*TO DO*
Starting at the line that contains "The basic idea", return every line through the end of the entries below, exactly and with nothing else.

________________________________________

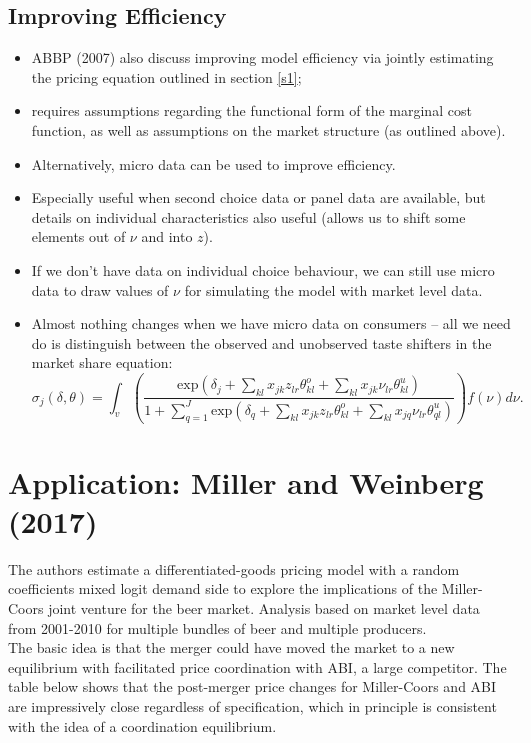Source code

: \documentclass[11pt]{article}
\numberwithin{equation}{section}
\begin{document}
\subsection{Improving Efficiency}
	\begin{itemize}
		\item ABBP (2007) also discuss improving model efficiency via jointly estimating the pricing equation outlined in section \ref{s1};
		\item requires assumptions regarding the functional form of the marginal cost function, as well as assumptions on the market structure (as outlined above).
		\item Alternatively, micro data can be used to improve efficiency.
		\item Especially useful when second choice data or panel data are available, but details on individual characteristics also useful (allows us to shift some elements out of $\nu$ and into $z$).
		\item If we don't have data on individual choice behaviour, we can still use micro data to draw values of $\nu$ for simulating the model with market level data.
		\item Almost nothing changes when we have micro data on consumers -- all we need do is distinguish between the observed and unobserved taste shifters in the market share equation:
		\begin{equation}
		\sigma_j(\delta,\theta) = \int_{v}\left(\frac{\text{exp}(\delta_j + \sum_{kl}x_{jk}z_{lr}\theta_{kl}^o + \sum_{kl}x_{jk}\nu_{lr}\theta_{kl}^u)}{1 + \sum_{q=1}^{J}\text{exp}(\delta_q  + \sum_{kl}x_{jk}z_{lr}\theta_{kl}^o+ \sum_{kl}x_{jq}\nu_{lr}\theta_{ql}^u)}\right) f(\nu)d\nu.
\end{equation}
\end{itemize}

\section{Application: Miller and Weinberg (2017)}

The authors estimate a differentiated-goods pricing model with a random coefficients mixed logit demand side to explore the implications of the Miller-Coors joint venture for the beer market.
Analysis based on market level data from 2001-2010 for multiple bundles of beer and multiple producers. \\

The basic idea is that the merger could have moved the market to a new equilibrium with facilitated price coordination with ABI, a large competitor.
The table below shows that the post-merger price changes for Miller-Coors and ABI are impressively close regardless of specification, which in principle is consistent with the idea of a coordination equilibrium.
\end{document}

________________________________________

*RESPONSE*
The basic idea is that the merger could have moved the market to a new equilibrium with facilitated price coordination with ABI, a large competitor.
The table below shows that the post-merger price changes for Miller-Coors and ABI are impressively close regardless of specification, which in principle is consistent with the idea of a coordination equilibrium.
\end{document}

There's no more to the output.